As I was leaving, I glanced over at the pool and the man was still swimming. His arms cut through the water like the wings of a giant raptor soaring through the sky, savoring the freedom of movement.

The Miracle of Turkey Meatballs

I sit here at my desk half expecting Baxter to pad over and nudge for food. Or leap up onto the back of my chair and purr. It is too quiet—no scratching sounds in the litter box or on his digging board, no whining for us to move the baby gate so he can come downstairs. God, this one hurts.

I’ve spent too many sessions in the comfort room at the vet’s in recent years. We lost our rescue Westie, Vinnie, in June 2020 after a five-year battle with chronic liver disease. Shortly thereafter, a conflagration of health issues showed up in our shelter cat, Baxter, which turned into another marathon of daily medications. But a cat doesn’t take pills as easily as a dog.

There were times when Baxter, who was extremely resistant to taking pills, required medication four times a day. We’d spin the dial to see what he would prefer—deli ham or roast beef, cooked chicken, or melted cheese, or none of the above. He was over pill pockets long ago. Our daily lives were regulated by the exasperating process of pilling this cat. If he didn’t get the medication, his lungs could fill up with fluid, or he’d form a blood clot and die a painful death.

And then several months ago, we discovered the miracle of the turkey meatball. I had recently tried a recipe for turkey meatballs that involved crushed tortilla chips, salsa, and cheddar cheese. (Yeah, all the good stuff.) I took a chance at offering him a pill in a tiny piece of meatball, flattened out and spread with a dab of cream cheese. Eureka! He loved them and seldom refused a pill offered in one of these meatballs. His health actually seemed to improve to the point that it was almost better than before all of these cardiac and metabolic issues started. He came downstairs more, started wandering around outside, ate well, and appeared to be a happy senior cat.

Until this week, when it was like a light in his body gradually flickered and then went out. He started leaving food in his bowl on Wednesday and by Friday was curled up in one of our closets, refusing all food. Apparently there were electrolyte and potassium level issues caused by the dosage of diuretics he was prescribed, and the vet wanted to try some form of potassium supplementation.
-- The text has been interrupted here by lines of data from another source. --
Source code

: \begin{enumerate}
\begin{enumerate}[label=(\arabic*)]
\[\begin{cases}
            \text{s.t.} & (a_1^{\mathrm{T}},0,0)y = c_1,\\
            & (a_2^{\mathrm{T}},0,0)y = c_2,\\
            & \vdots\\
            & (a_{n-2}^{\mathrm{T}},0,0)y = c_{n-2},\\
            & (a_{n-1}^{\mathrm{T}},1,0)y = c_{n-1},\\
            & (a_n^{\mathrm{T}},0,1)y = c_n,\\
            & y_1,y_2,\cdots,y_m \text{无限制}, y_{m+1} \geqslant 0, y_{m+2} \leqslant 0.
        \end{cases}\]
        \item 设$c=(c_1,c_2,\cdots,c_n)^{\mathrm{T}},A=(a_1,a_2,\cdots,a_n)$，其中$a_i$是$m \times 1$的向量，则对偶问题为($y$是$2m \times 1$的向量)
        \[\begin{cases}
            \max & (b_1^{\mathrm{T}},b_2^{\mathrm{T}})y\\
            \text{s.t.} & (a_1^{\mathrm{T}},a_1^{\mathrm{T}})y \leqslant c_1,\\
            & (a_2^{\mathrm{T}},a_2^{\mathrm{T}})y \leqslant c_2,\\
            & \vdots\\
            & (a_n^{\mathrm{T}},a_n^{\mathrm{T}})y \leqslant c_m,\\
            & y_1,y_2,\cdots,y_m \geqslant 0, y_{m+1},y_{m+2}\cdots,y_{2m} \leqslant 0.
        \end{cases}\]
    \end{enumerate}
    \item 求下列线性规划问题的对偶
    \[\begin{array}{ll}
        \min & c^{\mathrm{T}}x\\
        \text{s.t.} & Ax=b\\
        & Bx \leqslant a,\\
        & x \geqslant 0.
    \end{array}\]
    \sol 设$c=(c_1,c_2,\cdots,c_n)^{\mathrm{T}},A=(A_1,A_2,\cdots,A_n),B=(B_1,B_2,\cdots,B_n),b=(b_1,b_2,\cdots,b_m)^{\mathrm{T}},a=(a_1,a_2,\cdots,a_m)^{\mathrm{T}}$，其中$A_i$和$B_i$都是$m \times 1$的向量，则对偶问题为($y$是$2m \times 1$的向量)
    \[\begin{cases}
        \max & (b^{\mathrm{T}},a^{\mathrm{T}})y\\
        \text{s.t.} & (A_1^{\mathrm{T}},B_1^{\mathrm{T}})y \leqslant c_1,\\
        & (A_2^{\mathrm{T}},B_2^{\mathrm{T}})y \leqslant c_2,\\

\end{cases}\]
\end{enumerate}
But Baxter would not eat anything, including his beloved turkey meatballs, even after receiving an appetite stimulant at the vet’s. So we tearfully sent him home to Jesus this past weekend.

Our guest bathroom, which had become a sort of apartment for Baxter, is now stripped of its litter box,  packages of food and medications, and the giant roll of paper towels that we used to clean up his messy eating area (he had almost no teeth and dropped morsels of food everywhere.) My husband and I are both so very sad, and yet, we are grateful for the miracle of the turkey meatballs. They allowed us to get meds into him with minimal drama. He loved them, and he seemed almost rejuvenated during these last few months

Would that we all could experience the miracle of turkey meatballs when we reach that stage in life—something that tastes good and helps us take our medicine and for at least a little while, makes us purr with contentment.